Post
Topic
Board Politics & Society
Re: Sweatshops in a realistic light.
by
LastBattle
on 25/06/2011, 06:05:37 UTC
Yeah, and I am Zorax, Emperor of Delaxia and ruler of half of the known universe.

Quote
The reality of the matter is that the sweatshops are necessary - 100% necessary.  The only reason we don't have them here anymore is because we outsourced them due to things like evironmental and safety regulations and unions driving up the price of labor (not some magical capitalism fairy).  The third-world doesn't have anywhere else to outsource them to, so they're stuck with it forever.

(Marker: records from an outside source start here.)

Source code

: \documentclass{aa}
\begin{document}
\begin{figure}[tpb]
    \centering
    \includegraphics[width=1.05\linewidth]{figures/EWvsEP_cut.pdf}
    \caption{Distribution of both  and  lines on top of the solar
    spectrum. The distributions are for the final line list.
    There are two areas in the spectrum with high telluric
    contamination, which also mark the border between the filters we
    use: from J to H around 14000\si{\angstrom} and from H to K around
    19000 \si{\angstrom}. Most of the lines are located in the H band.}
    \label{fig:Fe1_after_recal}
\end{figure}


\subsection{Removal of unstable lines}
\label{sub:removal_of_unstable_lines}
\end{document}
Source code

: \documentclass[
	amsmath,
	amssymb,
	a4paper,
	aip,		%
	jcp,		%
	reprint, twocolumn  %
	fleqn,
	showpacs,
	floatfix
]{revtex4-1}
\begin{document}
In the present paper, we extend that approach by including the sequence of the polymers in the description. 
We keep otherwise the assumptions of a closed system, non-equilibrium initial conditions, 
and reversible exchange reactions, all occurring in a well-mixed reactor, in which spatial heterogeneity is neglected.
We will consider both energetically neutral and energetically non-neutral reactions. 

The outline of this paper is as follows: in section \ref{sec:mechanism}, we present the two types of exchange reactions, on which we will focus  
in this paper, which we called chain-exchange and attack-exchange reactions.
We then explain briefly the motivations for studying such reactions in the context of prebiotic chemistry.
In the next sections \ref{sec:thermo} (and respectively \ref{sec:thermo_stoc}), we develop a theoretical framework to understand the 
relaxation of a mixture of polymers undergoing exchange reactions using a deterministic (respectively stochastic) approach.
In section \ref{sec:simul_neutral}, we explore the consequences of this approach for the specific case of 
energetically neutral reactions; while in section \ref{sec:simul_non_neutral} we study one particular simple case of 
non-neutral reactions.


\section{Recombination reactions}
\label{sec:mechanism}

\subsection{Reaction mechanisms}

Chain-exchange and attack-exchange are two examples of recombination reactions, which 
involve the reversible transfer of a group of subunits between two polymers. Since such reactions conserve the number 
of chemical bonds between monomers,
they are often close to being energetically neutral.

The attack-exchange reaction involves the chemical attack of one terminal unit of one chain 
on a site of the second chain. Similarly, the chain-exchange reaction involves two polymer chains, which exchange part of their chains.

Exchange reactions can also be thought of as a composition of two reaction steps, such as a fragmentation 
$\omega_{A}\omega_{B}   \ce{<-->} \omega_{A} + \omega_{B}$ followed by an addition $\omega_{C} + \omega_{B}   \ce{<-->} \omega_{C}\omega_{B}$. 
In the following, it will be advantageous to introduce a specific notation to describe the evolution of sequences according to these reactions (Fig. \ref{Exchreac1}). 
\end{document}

How did environmental/safety regulations and unions have the power to do anything, though? What reason would ANY factory have to open with a population of people unwilling to work at correct market prices? Also, why did those countries gain their middle class before such things existed?


Why do I even bother?
APPEAL TO TIME PERIOD

APPEAL TO ABSURDITY

CITATION NEEDED


You fancy sexy time at the Time Cube Cabaret.

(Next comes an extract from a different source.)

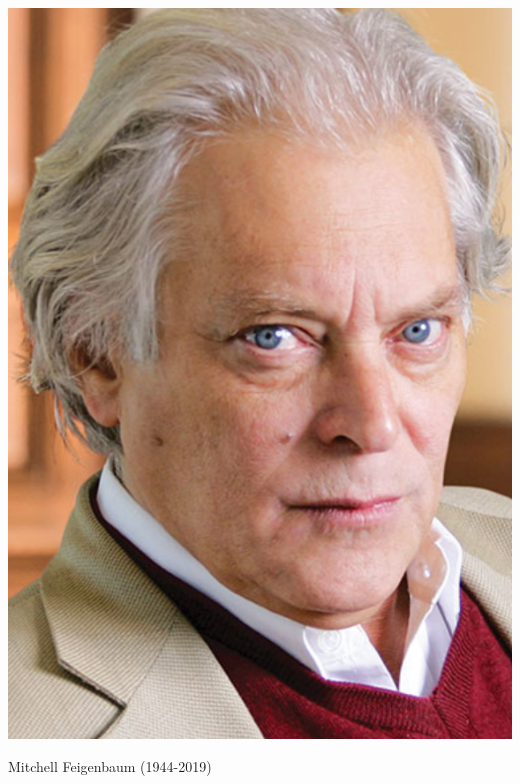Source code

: \begin{marginfigure}[-10cm]
\includegraphics{dynamic/figures/m_feigenbaum}
\caption{Mitchell Feigenbaum (1944-2019)}
\end{marginfigure}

Correct market prices REQUIRE TWO TO TANGO. If one or both parties refuse a price, then IT'S NOT THE CORRECT MARKET PRICE.

Assuming price is the only bargaining chip is corporatist fail.

Too bad that a sweatshop worker working at a sweatshop, by default, accepts the price of his own labour. If sweatshops are evil because one/both parties refuse a price, then they cannot work because the workers would refuse to work there or the sweatshops wouldn't employ them, meaning that the problem of sweatshops would solve itself, but if the workers accept it then they are accepting the given price/wage therefore it is a correct market price making it is clearly disadvantageous for the workers to have their workplace removed. QED

The workers are being kept from bargaining collectively by the local governments.  If they could bargain collectively (as the company does) then a fair market price could be reached.

Exactly, it's part of the power difference, but no one wants to take that into consideration.

The issue is not government.  The issue is the BUSINESSES that influence the government do things like remove unionization, regulation, safety standards, minimum wage, working standards, etc.  It's this completely deregulated environment that allows things like sweatshops to exist, and big business NEEDS sweatshops.  Ironically, this environment is GREAT for business, as it possesses all the things capitalists desire.

Are you breaking out into that "government is an inanimate TOOL" argument again?

Also, something you might want to remember: Libertarianism is in favour of individual liberty, not "business". If a corporation sent a gang of thugs to take my money in the name of providing services I didn't ask for, I would oppose it just as strongly as I oppose the state. Actually, a sufficiently large corporation that used certain methods would be a state to all practical purposes.